2018 yılı Davos'ta düzenlenen "The World Economic Forum" da, farklı akademisyen ve yöneticiler, dünyanın geleceği hakkında görüşler beyan etmişti. Cüneyt Zapsu aracılığıyla Türk kamuoyuna da yansıyan, özellikle Prof. Yuval Noah Hariri'nin insan ve veri başlıklı bildirisi oldukça sarsıcıydı...
Prof. Hariri, Kudüs İbrani Üniversitesi'nde tarih uzmanlığı olan bir akademisyen olmasının yanı sıra dünyanın geleceği hakkında yaptığı konuşmalar ve yazdığı kitaplarla da tanınıyor. Özellikle İsrail Hükümeti'nin Filistin topraklarında kurduğu kuşatıcı güvenlikçi yapıdan da yola çıkarak, dünyanın geleceğini; insanların daha çok takip edildiği, hatta bu takip algoritmalarıyla zihinlerinin kontrol altında tutulduğu bir gelecek zaman anlatısı üzerine kuruyor.
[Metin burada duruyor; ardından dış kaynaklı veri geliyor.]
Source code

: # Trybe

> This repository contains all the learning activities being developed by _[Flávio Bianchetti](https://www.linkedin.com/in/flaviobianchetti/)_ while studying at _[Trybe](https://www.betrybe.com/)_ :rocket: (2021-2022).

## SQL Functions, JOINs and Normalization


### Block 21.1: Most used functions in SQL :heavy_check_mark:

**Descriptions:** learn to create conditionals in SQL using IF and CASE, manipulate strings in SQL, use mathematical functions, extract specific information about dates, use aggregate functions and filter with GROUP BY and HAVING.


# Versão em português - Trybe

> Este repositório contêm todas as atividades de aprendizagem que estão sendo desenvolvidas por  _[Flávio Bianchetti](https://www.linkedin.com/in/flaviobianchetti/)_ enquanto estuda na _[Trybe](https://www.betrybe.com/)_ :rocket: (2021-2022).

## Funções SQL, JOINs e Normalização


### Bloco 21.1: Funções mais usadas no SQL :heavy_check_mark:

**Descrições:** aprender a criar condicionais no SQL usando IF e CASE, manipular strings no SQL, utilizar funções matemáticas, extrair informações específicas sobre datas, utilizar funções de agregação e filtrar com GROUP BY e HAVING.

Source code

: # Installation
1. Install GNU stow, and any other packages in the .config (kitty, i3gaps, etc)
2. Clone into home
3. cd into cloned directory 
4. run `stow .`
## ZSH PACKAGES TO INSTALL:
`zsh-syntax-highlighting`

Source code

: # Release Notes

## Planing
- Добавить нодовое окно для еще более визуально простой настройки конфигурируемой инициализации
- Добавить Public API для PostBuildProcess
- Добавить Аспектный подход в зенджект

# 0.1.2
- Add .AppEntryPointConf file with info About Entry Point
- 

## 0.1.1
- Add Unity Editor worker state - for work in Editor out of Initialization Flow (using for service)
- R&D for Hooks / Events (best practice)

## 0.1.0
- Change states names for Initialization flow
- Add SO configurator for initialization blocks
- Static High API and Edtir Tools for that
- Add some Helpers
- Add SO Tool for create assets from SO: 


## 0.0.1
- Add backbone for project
2018'de Zapsu'yu dinlerken, Hariri'nin anlattığı bu kontrolcü gelecek doğrusunu isterseniz pek çok kişiye geldiği gibi bana da hayal mahsulü gibi gelmişti. Distopik bir film senaryosu gibiydi anlattıkları. Şöyle aktarıyor Hariri'nin anlattıklarını Zapsu: "İnsanlar nasıl ki imparatorluklar döneminde toprak zenginleri ve tebaa, sonrasında kapitalistler ve proleterler gibi ayrımlara tabi tutulduysa, 2030-2035'lerde artık data banklara yani verilere sahip olanlarla, olmayanlar şeklinde bir ayrıma tabi olacaklar..."
Bu biraz da devletlerin bitip, şirketlerin devletlerin yerine geçeceği bir dönemin habercisi gibi duruyor. İnsanların tüm verileri, sağlıktan, inanca, eğlenceden, meraka, boş zamandan, sanata, dinden bilime kadar tüm yönelimlerinin yerleştiği, algoritmaların yapılandırıldığı yeni bir dönem. İnsan beyni üzerinde uygulanacak frekans, biomanyetik çalışmalarla sürüklenebilecek zihinler... Bir tür zihin kontrolü... Ama düşününüz ki tüm insanlığın sürükleneceği yeni bir boyut gibi, hepimizi daha çok kontrol edilebilir varlıklar haline getirecek bir güç bu...
İsrail'in yapay zekayı harp tekniği olarak modifiye ettiğini son Gazze soykırımında ve İran, Lübnan, suikastlarında hep birlikte gördük. Hatta daha 2018'de, Prof. Hariri; İsrail istihbaratının Batı Şeria'da yaşayan her varlığı yakından takip ettiğini, düşünce ve eğilim datalarına sahip olduğunu söylüyor... Zapsu'ya göre veri savaşlarında en güçlü iki odak bulunuyormuş; İsrail ve Çin...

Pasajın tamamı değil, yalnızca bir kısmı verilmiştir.